UK Real Wages have fallen by over 2% as the unemployment rate looks to have passed 5%

by Shaun Richards

On Friday we got some insight into the state of play of UK output and GDP in April with the caveats I pointed out at the time. This morning has seen us receive the official figures on employment, unemployment and wages which shed with caveats further insight as to where we are. So let us take a look at the opening line.

Early indicators for May 2020 suggest that the number of employees in the UK on payrolls is down over 600,000 compared with March 2020. The Claimant Count has continued to rise, enhancements to Universal Credit as part of the UK government’s response to the coronavirus (COVID-19) mean an increase in the number of people eligible.

There is quite a bit going on in that paragraph and it is hard to avoid a wry smile at us being directed towards the Claimant Count that was first regarded as unreliable and manipulated back in the 1980s in the Yes Minister TV series,

Sir Humphrey: We didn’t raise it to enable them to learn more! We raised it to keep teenagers off the job market and hold down the unemployment figures.

There is also an episode where Jim Hacker tells us nobody actually believes the unemployment ( Claimant Count) numbers. The tweek to the Universal Credit system is welcome in helping people in trouble but does also add more smoke to the view.

Employment

We can dig deeper and let us start with a little more precision.

Experimental data of the number of payroll employees using HM Revenue and Customs’ (HMRC’s) Pay As You Earn Real Time Information figures show a fall in payroll employees in recent months. Early estimates for May 2020 from PAYE RTI indicate that the number of payroll employees fell by 2.1% (612,000) compared with March 2020.

Let me give our statisticians credit for looking at other sources of data to glean more information. But in this area there is an elephant in the room and it is a large one.

The International Labour Organization (ILO) definition of employment includes those who worked in a job for at least one hour and those temporarily absent from a job.

Regular readers of my work will be aware of this issue but there is more.
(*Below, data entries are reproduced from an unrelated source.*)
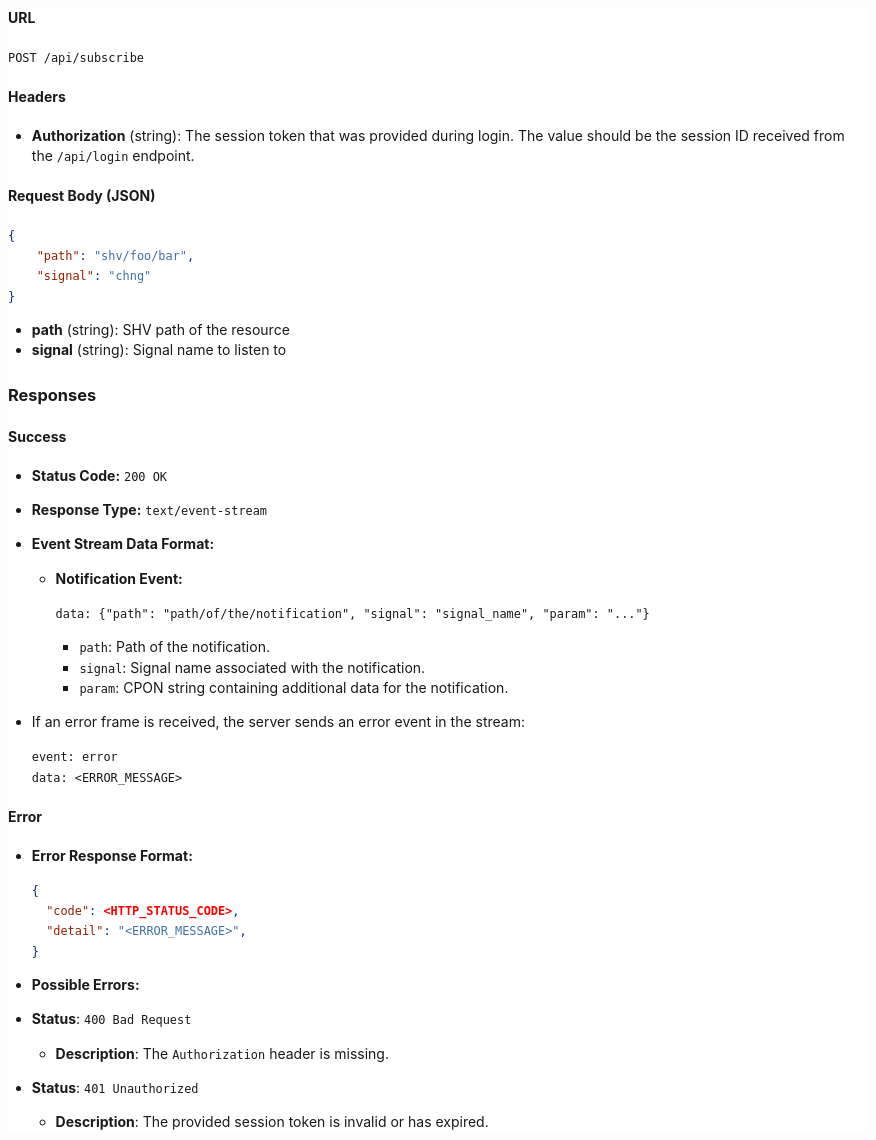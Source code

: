 #### URL
`POST /api/subscribe`

#### Headers
- **Authorization** (string): The session token that was provided during login. The value should be the session ID received from the `/api/login` endpoint.

#### Request Body (JSON)
```json
{
    "path": "shv/foo/bar",
    "signal": "chng"
}
```

- **path** (string): SHV path of the resource
- **signal** (string): Signal name to listen to

### Responses

#### Success
- **Status Code:** `200 OK`
- **Response Type:** `text/event-stream`
- **Event Stream Data Format:**
  - **Notification Event:**
    ```
    data: {"path": "path/of/the/notification", "signal": "signal_name", "param": "..."}
    ```
    - `path`: Path of the notification.
    - `signal`: Signal name associated with the notification.
    - `param`: CPON string containing additional data for the notification.

- If an error frame is received, the server sends an error event in the stream:
  ```
  event: error
  data: <ERROR_MESSAGE>
  ```

#### Error
- **Error Response Format:**
  ```json
  {
    "code": <HTTP_STATUS_CODE>,
    "detail": "<ERROR_MESSAGE>",
  }
  ```

- **Possible Errors:**
- **Status**: `400 Bad Request`
  - **Description**: The `Authorization` header is missing.

- **Status**: `401 Unauthorized`
  - **Description**: The provided session token is invalid or has expired.
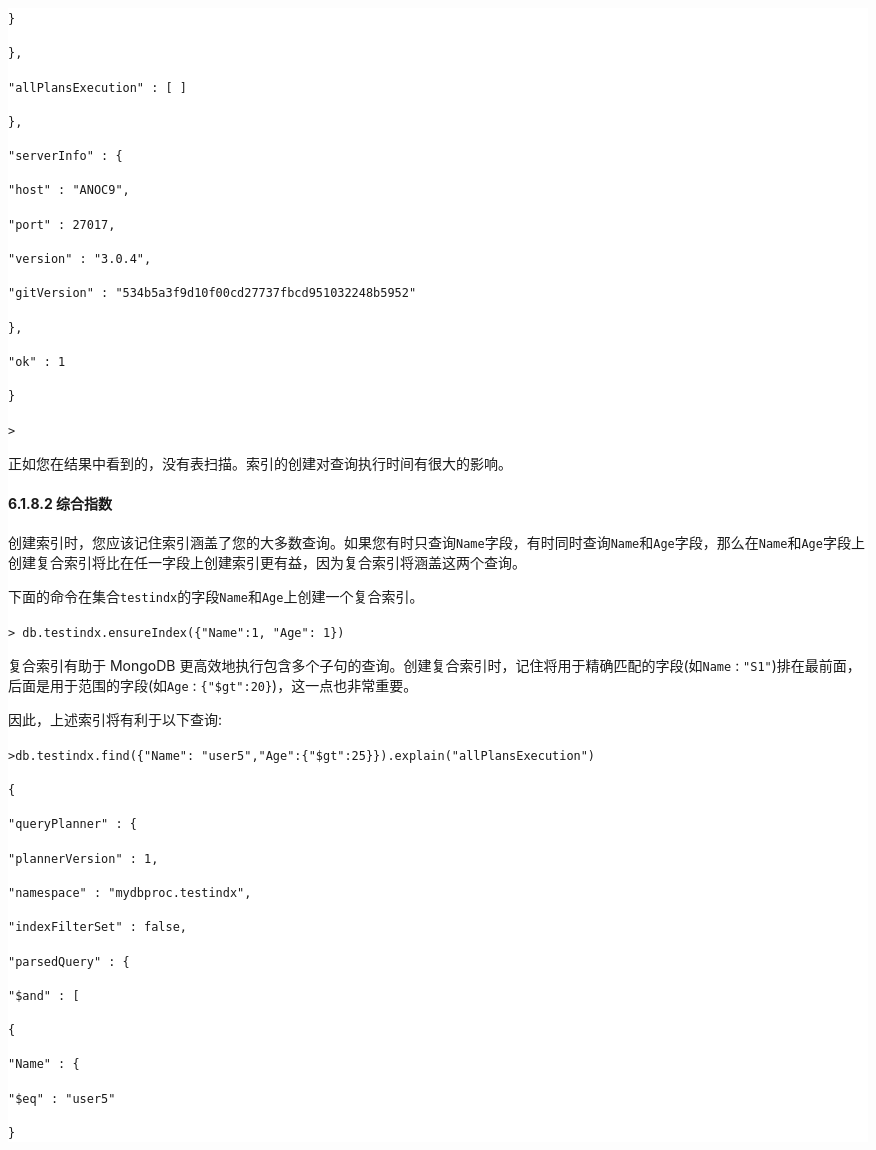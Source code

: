 `}`

`},`

`"allPlansExecution" : [ ]`

`},`

`"serverInfo" : {`

`"host" : "ANOC9",`

`"port" : 27017,`

`"version" : "3.0.4",`

`"gitVersion" : "534b5a3f9d10f00cd27737fbcd951032248b5952"`

`},`

`"ok" : 1`

`}`

`>`

正如您在结果中看到的，没有表扫描。索引的创建对查询执行时间有很大的影响。

#### 6.1.8.2 综合指数

创建索引时，您应该记住索引涵盖了您的大多数查询。如果您有时只查询`Name`字段，有时同时查询`Name`和`Age`字段，那么在`Name`和`Age`字段上创建复合索引将比在任一字段上创建索引更有益，因为复合索引将涵盖这两个查询。

下面的命令在集合`testindx`的字段`Name`和`Age`上创建一个复合索引。

`> db.testindx.ensureIndex({"Name":1, "Age": 1})`

复合索引有助于 MongoDB 更高效地执行包含多个子句的查询。创建复合索引时，记住将用于精确匹配的字段(如`Name` : `"S1"`)排在最前面，后面是用于范围的字段(如`Age` : `{"$gt":20}`)，这一点也非常重要。

因此，上述索引将有利于以下查询:

`>db.testindx.find({"Name": "user5","Age":{"$gt":25}}).explain("allPlansExecution")`

`{`

`"queryPlanner" : {`

`"plannerVersion" : 1,`

`"namespace" : "mydbproc.testindx",`

`"indexFilterSet" : false,`

`"parsedQuery" : {`

`"$and" : [`

`{`

`"Name" : {`

`"$eq" : "user5"`

`}`
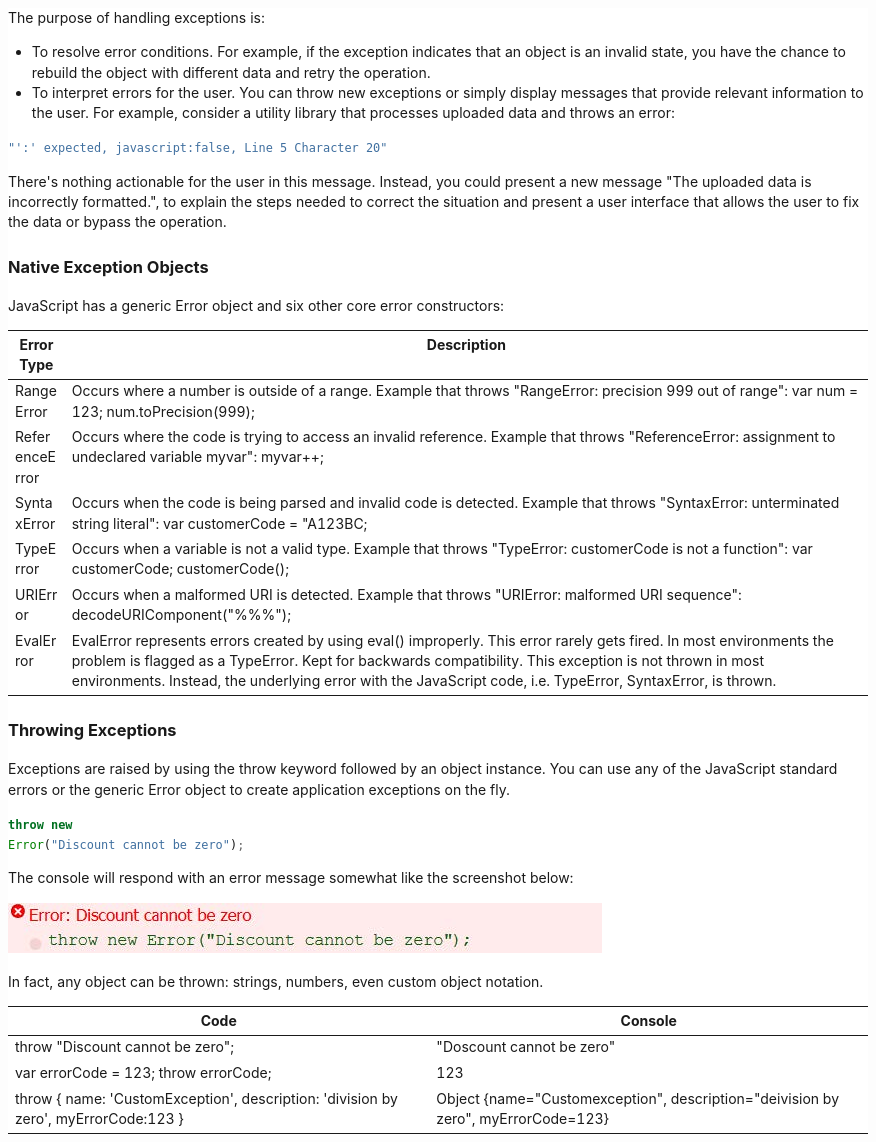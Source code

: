 The purpose of handling exceptions is:
- To resolve error conditions. For example, if the exception indicates that an object is an invalid state, you have the chance to rebuild the object with different data and retry the operation.
- To interpret errors for the user. You can throw new exceptions or simply display messages that provide relevant information to the user. For example, consider a utility library that processes uploaded data and throws an error:

```javascript
"':' expected, javascript:false, Line 5 Character 20"
```

There's nothing actionable for the user in this message. Instead, you could present a new
message "The uploaded data is incorrectly formatted.", to explain the steps needed to
correct the situation and present a user interface that allows the user to fix the data or
bypass the operation.

### Native Exception Objects

JavaScript has a generic Error object and six other core error constructors:

|Error Type |Description|
|---|---|
|RangeError |Occurs where a number is outside of a range. Example that throws "RangeError: precision 999 out of range": var num = 123; num.toPrecision(999);|
|ReferenceError |Occurs where the code is trying to access an invalid reference. Example that throws "ReferenceError: assignment to undeclared variable myvar": myvar++;|
|SyntaxError |Occurs when the code is being parsed and invalid code is detected. Example that throws "SyntaxError: unterminated string literal": var customerCode = "A123BC;|
|TypeError |Occurs when a variable is not a valid type. Example that throws "TypeError: customerCode is not a function": var customerCode; customerCode();|
|URIError |Occurs when a malformed URI is detected. Example that throws "URIError: malformed URI sequence": decodeURIComponent("%%%"); |
|EvalError |EvalError represents errors created by using eval() improperly. This error rarely gets fired. In most environments the problem is flagged as a TypeError. Kept for backwards compatibility. This exception is not thrown in most environments. Instead, the underlying error with the JavaScript code, i.e. TypeError, SyntaxError, is thrown.|

### Throwing Exceptions

Exceptions are raised by using the throw keyword followed by an object instance. You can
use any of the JavaScript standard errors or the generic Error object to create application
exceptions on the fly.

```javascript
throw new
Error("Discount cannot be zero");
```

The console will respond with an error message somewhat like the screenshot below:

![](../media/image38.jpg)

In fact, any object can be thrown: strings, numbers, even custom object notation.

|Code |Console|
|---|---|
|throw "Discount cannot be zero";| "Doscount cannot be zero"|
|var errorCode = 123; throw errorCode;| 123|
|throw { name: 'CustomException', description: 'division by zero', myErrorCode:123 }| Object {name="Customexception", description="deivision by zero", myErrorCode=123}|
Workers furloughed under the Coronavirus Job Retention Scheme (CJRS), or who are self-employed but temporarily not in work, have a reasonable expectation of returning to their jobs after a temporary period of absence. Therefore, they are classified as employed under the ILO definition.

As the estimate for them is of the order of 6 million we find that our employment fall estimate could be out by a factor of ten! Breaking it down there are all sorts of categories from those who will be unemployed as soon as the scheme ends to those who have been working as well ( sometimes for the same employer) who may be getting an official knock on the door. Also the numbers keep rising as HM Treasury has pointed out today.

By midnight on 14 June there’s been a total of: 9.1m jobs furloughed £20.8bn claimed in total

So the best guide we have comes from this in my opinion.

Between February to April 2019 and February to April 2020, total actual weekly hours worked in the UK decreased by 94.2 million, or 8.9%, to 959.9 million hours. A decrease of 91.2 million or 8.7% was also seen on the quarter.

In terms of a graph we have quite a lurch.

I doubt many of you will be surprised to learn this bit.

The “accommodation and food service activities” industrial sector saw the biggest fall in average actual hours; down 6.9 hours to 21.2 hours per week.

With hotels shut and restaurants doing take out at best I am in fact surprised the numbers have not fallen further.

Unemployment

The conventional measures are simply not cutting it.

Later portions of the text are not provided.